> _EXERCISE INSTRUCTIONS_: Across the entries, how many lines have the string "dependencies" in them? Reply with only a number.

> _RECORDS SUPPLIED_:
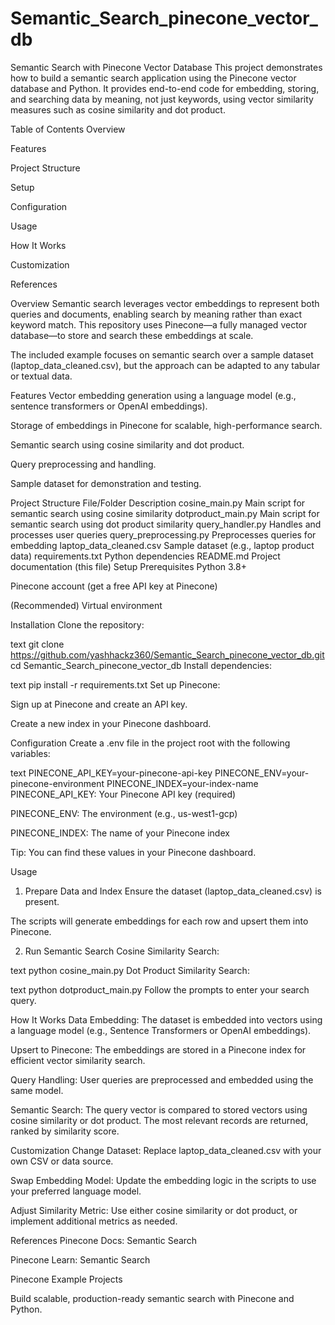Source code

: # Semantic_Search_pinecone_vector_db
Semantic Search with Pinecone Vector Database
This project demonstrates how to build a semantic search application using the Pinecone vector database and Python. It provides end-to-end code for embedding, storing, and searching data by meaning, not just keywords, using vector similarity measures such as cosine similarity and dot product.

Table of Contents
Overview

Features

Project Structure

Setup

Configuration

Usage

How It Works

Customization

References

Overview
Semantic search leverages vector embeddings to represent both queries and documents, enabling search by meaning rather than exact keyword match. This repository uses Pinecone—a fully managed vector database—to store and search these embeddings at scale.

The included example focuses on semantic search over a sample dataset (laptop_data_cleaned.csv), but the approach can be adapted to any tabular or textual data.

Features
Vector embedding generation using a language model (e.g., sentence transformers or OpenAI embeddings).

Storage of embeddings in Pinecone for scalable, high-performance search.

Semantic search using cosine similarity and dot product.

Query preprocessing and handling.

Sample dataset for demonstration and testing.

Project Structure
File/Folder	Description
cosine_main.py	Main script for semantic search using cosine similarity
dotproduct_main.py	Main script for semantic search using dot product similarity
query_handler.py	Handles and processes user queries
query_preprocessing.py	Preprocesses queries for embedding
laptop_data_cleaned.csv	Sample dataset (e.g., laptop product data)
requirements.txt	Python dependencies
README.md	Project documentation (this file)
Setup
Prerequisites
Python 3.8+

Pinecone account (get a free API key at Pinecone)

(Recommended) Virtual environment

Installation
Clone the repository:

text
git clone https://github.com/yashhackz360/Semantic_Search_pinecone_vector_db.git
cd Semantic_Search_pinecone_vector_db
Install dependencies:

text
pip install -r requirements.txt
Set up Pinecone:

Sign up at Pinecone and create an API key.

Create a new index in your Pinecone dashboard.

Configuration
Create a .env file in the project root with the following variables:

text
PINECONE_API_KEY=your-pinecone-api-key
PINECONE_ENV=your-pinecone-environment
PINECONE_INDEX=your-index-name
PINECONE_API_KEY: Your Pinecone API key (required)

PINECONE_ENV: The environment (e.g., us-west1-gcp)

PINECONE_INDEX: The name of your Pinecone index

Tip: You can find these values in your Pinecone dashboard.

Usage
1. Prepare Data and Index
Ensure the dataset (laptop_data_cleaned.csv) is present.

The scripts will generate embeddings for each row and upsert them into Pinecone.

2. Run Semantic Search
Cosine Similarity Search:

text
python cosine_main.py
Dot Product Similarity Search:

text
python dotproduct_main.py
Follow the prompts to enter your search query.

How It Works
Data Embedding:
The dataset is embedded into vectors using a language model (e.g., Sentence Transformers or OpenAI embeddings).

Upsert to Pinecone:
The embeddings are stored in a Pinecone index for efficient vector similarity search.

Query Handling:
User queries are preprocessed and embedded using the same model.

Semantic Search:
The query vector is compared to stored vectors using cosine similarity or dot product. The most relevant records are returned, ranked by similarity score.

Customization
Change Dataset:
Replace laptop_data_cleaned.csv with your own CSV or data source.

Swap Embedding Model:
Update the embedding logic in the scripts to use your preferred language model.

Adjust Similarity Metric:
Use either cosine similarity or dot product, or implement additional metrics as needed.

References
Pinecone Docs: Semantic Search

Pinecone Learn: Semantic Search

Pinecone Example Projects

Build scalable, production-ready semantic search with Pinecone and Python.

> _YOUR RESPONSE_: 2